Nigeria's Schistosomiasis Control Program, in partnership with The Carter Center, began in 1999 in two Nigeria states, Nasarawa and Plateau, expanding to Delta state in 2004. Since 1999, more than 70,000 treatments have been distributed to nearly 400 villages in the three states. Although this success is remarkable, more than 6 million praziquantel tablets are still needed every year to treat those in just two of the states; the need for Delta state is unknown as the area is still being evaluated. Unlike Mectizan, used to fight river blindness, and albendazole, one of two drugs used to fight lymphatic filariasis, no company donates praziquantel, so the Center's distribution is limited to the drugs it can afford to purchase.

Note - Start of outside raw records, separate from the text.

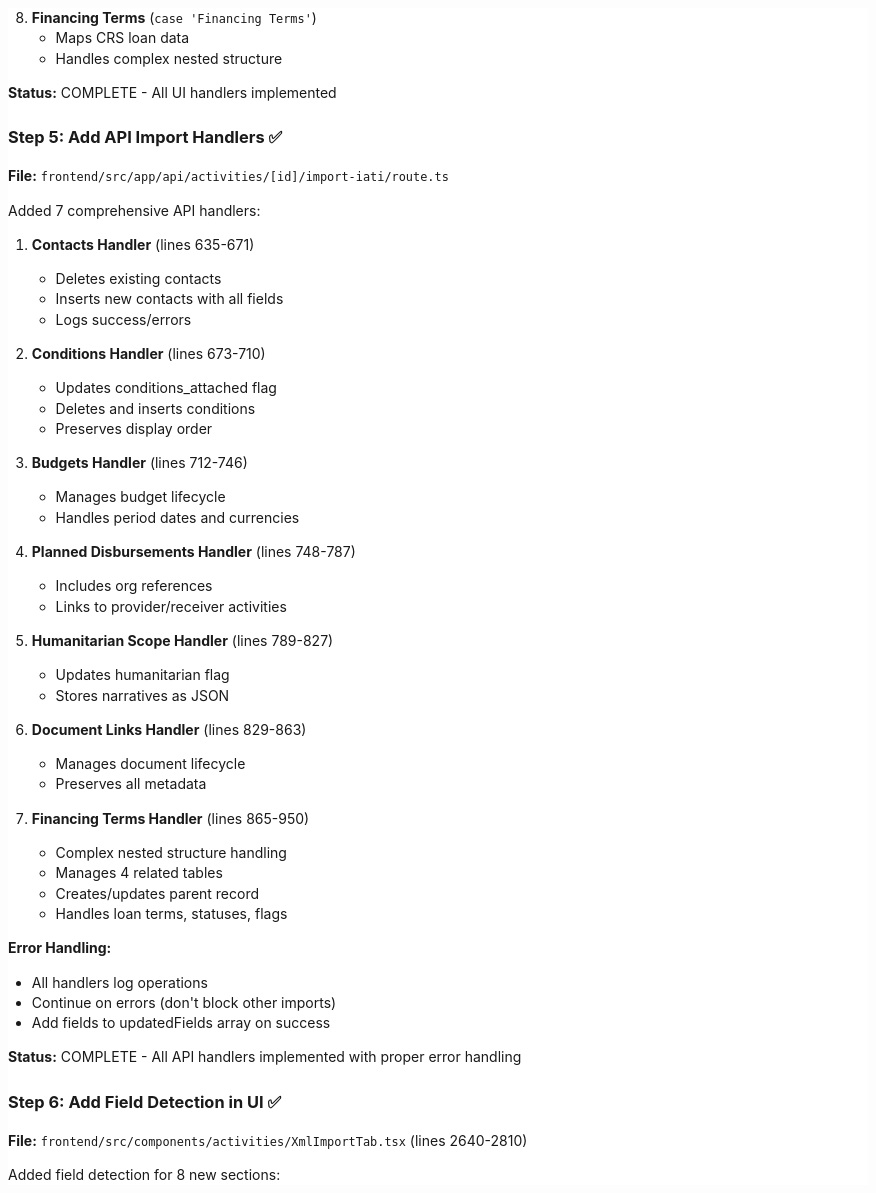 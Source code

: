 8. **Financing Terms** (`case 'Financing Terms'`)
   - Maps CRS loan data
   - Handles complex nested structure

**Status:** COMPLETE - All UI handlers implemented

### Step 5: Add API Import Handlers ✅

**File:** `frontend/src/app/api/activities/[id]/import-iati/route.ts`

Added 7 comprehensive API handlers:

1. **Contacts Handler** (lines 635-671)
   - Deletes existing contacts
   - Inserts new contacts with all fields
   - Logs success/errors

2. **Conditions Handler** (lines 673-710)
   - Updates conditions_attached flag
   - Deletes and inserts conditions
   - Preserves display order

3. **Budgets Handler** (lines 712-746)
   - Manages budget lifecycle
   - Handles period dates and currencies

4. **Planned Disbursements Handler** (lines 748-787)
   - Includes org references
   - Links to provider/receiver activities

5. **Humanitarian Scope Handler** (lines 789-827)
   - Updates humanitarian flag
   - Stores narratives as JSON

6. **Document Links Handler** (lines 829-863)
   - Manages document lifecycle
   - Preserves all metadata

7. **Financing Terms Handler** (lines 865-950)
   - Complex nested structure handling
   - Manages 4 related tables
   - Creates/updates parent record
   - Handles loan terms, statuses, flags

**Error Handling:**
- All handlers log operations
- Continue on errors (don't block other imports)
- Add fields to updatedFields array on success

**Status:** COMPLETE - All API handlers implemented with proper error handling

### Step 6: Add Field Detection in UI ✅

**File:** `frontend/src/components/activities/XmlImportTab.tsx` (lines 2640-2810)

Added field detection for 8 new sections:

Furthermore, there is a limited supply of praziquantel; only 89 million tablets are made when there is a need of 423 million. Nigeria needs more than any other country; approximately 43 million tablets. Not everyone who needs the drug can get it, which is yet another harsh reality for some of the most poverty stricken areas of the world. To ration the limited supply, the program follows the WHO distribution guidelines:

* When a village reports more than 50 percent of children have blood in their urine, only then does everyone get treatment.
* When 20-50 percent of children have bloody urine, only the children get treated.
* When less than 20 percent of children have symptoms, no one in the village gets pills.

This is a tragic situation, but there is hope. Studies of those treated show that, within six months of receiving praziquantel, up to 90 percent of the damage due to infection can be reversed. In the past, praziquantel has been used successfully to treat millions of people at risk for or infected with schistosomiasis in Brazil, Egypt, and China.

With success in these two Nigerian states, when sufficient funds are secured, the next step is to help extend the Schistosomiasis Control Program to all of Nigeria. The Carter Center hopes the hard work and success of its partners in Nigeria will kick start a nation-wide initiative to address the quiet plague of schistosomiasis.





Schistosomiasis (Bilharzia) Control and Prevention:

Nigeria is the most schistosomiasis-endemic country in Africa and among the most highly effected in the world. Yet until the Nigeria Ministry of Health and The Carter Center launched the schistosomiasis program in 1999, no one had been effectively addressing the disease in Nigeria.

Building on the existing community-based approach and drug distribution systems used in the river blindness and lymphatic filariasis programs in Nigeria, the Schistosomiasis Control Program was founded. Since 1999, the Center has been helping the state ministries of health distribute the drug praziquantel and provide health education to prevent the disease in villages in two Nigeria states, Nasarawa and Plateau. In 2004, the Center expanded its work to include the Delta state.

Preliminary surveys conducted in 1999 identified alarming needs: 1-in-5 school-aged children in Nigeria had blood in their urine and more than 90 percent of the tested villages were in need of treatment with praziquantel-because everyone, not just children, in the village should receive praziquantel.